Przyroda w górach budzi się do życia
Fioletowy zwiastun wiosny: niesamowity rozkwit krokusów na południowotyrolskich górskich halach.
Zielone pączki nieśmiało wychodzą z zamarzniętej ziemi i ciągną ku słońcu, podczas gdy na okolicznych szczytach zalega gruba pokrywa śniegu. I potem następuje gwałtowna eksplozja i zimowe z pozoru łąki pokrywają się dywanem biało-fioletowych kwiatów. Krokusy to najbardziej rozpoznawalny symbol wiosny w górach.
Możemy tylko podpowiedzieć, że największe wrażenie robi wiosenne przebudzenie na południowotyrolskich wysokogórskich halach, gdzie wiosna wkracza dopiero po pierwszych roztopach.

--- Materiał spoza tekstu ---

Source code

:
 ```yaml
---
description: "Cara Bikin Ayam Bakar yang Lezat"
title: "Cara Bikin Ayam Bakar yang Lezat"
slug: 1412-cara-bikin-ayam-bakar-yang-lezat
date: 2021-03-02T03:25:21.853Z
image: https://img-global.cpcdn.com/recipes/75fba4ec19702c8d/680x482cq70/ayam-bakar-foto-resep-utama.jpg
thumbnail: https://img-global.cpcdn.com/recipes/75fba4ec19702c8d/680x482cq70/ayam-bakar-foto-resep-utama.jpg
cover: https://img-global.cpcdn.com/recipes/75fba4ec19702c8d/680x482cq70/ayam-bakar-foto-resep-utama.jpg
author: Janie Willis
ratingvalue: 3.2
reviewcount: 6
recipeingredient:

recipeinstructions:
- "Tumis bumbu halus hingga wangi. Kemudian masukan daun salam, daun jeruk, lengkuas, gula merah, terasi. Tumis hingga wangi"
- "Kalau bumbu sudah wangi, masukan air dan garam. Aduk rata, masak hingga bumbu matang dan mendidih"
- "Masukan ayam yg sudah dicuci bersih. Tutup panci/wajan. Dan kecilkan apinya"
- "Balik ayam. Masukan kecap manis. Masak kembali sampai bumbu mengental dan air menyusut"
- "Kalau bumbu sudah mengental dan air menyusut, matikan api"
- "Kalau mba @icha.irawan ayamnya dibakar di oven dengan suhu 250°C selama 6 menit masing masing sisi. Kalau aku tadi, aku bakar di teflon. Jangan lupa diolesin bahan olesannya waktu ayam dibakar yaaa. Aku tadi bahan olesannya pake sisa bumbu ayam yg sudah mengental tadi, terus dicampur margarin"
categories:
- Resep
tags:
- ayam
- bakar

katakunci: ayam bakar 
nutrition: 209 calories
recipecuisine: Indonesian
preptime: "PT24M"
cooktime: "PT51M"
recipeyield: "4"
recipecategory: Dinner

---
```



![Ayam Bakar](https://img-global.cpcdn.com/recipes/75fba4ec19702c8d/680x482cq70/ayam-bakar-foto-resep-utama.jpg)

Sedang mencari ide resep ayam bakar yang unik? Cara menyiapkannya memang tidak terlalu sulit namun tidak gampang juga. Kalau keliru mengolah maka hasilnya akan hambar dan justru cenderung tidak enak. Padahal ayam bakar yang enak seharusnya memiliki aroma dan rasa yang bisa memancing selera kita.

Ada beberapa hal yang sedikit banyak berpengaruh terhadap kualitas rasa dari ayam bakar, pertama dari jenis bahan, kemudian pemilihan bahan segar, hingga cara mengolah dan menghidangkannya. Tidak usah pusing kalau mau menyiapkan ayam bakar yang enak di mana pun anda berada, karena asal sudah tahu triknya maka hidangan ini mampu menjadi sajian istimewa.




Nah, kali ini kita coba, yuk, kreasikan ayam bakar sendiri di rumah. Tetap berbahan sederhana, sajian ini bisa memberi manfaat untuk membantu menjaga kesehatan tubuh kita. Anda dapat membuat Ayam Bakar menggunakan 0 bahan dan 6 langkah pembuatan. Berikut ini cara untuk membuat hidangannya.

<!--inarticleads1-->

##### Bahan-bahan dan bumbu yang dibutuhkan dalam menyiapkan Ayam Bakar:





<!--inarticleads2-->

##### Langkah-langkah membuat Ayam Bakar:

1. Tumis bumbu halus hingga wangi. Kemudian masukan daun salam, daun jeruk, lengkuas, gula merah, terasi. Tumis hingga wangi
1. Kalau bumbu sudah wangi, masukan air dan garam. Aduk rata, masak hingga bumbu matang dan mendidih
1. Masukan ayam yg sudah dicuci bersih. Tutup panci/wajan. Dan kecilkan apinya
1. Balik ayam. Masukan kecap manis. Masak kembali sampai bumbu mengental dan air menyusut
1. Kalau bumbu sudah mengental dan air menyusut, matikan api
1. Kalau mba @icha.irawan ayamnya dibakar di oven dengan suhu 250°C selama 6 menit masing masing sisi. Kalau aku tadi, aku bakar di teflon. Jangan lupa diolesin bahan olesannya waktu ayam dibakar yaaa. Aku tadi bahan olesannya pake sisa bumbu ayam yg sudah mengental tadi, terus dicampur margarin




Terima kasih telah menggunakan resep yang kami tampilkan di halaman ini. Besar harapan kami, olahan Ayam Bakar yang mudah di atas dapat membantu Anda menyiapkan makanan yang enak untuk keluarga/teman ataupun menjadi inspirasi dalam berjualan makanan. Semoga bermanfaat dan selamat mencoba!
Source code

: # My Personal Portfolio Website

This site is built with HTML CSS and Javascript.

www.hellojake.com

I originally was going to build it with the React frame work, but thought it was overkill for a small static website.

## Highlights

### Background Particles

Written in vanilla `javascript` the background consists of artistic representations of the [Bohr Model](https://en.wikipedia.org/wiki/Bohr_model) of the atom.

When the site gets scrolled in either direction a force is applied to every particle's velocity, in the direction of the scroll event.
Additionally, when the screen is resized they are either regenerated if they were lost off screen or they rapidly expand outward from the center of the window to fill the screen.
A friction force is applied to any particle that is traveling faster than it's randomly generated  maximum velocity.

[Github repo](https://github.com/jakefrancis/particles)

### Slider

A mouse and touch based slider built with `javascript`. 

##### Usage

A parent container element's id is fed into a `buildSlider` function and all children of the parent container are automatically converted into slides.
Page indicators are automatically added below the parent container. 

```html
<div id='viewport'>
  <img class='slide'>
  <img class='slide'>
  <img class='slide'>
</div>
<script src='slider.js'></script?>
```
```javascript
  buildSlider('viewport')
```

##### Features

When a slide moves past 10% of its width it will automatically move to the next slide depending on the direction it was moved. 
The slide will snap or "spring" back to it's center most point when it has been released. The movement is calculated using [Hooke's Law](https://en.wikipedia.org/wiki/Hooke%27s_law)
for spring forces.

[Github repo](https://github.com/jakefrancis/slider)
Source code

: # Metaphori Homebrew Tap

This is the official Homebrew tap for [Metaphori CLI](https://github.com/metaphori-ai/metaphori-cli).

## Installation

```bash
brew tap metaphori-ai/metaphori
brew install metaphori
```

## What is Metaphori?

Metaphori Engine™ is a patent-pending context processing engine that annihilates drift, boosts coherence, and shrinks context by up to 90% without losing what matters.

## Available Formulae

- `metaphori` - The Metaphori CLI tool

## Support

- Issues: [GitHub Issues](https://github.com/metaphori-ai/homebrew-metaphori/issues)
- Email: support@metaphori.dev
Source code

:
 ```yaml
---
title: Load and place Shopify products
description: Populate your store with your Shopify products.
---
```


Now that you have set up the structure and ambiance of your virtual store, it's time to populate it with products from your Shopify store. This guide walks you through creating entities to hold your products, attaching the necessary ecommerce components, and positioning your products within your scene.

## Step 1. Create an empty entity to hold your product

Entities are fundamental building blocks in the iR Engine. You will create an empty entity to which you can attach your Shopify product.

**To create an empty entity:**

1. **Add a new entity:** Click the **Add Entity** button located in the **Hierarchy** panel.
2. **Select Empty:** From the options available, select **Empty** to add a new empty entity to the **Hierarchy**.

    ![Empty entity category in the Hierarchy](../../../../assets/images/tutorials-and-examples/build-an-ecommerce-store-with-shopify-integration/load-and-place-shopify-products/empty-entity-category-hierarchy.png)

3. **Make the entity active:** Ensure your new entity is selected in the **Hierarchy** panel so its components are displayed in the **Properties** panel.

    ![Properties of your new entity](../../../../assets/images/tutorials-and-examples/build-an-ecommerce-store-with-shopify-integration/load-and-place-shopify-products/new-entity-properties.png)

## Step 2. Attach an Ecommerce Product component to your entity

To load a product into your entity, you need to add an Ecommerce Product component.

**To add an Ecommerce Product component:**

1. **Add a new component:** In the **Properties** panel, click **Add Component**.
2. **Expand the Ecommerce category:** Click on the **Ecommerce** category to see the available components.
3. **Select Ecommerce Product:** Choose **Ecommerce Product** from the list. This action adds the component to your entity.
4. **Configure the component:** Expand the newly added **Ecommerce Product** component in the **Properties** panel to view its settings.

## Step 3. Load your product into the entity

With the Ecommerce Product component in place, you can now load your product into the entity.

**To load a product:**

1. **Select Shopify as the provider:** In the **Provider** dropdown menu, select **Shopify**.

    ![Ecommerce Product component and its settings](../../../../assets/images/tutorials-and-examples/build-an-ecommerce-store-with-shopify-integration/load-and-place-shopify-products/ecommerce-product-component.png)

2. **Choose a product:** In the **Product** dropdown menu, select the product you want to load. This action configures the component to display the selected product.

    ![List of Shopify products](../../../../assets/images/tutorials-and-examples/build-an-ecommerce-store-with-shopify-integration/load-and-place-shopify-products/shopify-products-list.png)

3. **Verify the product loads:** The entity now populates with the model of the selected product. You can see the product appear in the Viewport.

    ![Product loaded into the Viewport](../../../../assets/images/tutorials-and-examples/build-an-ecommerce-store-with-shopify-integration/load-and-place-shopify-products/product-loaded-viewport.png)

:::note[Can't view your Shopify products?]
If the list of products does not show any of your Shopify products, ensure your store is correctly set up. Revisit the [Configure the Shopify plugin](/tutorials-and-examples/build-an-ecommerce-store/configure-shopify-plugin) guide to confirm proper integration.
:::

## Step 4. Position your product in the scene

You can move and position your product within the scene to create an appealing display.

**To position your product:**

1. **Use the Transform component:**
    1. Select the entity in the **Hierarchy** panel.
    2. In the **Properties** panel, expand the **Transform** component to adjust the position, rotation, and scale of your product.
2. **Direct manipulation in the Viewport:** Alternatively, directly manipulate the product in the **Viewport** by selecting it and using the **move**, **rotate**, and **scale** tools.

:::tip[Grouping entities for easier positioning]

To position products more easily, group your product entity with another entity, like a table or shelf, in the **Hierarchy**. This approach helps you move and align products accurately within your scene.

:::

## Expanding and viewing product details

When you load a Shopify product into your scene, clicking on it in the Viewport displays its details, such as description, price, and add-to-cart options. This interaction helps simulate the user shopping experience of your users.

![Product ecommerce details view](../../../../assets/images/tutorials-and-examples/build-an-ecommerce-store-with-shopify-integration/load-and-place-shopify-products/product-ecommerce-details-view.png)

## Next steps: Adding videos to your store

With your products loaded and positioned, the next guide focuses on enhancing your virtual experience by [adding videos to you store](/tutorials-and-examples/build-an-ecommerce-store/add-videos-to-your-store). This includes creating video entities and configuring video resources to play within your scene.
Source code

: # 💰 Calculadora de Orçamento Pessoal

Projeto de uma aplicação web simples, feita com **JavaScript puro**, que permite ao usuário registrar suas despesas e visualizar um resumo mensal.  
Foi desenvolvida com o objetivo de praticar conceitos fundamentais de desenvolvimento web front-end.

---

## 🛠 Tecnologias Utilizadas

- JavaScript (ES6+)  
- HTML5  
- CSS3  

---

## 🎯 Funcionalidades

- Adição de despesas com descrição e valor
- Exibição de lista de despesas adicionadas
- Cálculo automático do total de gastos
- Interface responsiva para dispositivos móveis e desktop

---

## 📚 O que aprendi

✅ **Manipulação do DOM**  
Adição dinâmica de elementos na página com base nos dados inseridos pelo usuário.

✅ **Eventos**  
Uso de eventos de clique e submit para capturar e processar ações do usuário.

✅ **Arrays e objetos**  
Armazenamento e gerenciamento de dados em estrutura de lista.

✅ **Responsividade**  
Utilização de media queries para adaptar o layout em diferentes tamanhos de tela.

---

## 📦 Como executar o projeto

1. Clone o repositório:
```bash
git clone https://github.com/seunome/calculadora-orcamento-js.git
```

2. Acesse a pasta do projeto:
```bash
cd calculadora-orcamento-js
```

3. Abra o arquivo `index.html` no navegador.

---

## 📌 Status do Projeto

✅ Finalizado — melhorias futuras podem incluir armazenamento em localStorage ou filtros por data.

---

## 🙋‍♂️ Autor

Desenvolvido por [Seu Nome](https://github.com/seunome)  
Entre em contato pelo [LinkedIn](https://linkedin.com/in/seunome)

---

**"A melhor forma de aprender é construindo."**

Rozkwit krokusów to fantastyczny naturalny spektakl, rozgrywający się gdzieś tak od połowy kwietnia do czerwca, w zależności od obszaru i wysokości nad poziomem morza oraz pogody.
Piesza wędrówka przez południowotyrolskie wysokogórskie hale w okresie wiosennym jest o tyle przyjemniejsza, że można w ciszy i spokoju delektować się potęgą gór i mieć Dolomity – światowe dziedzictwo UNESCO – prawie na wyłączność.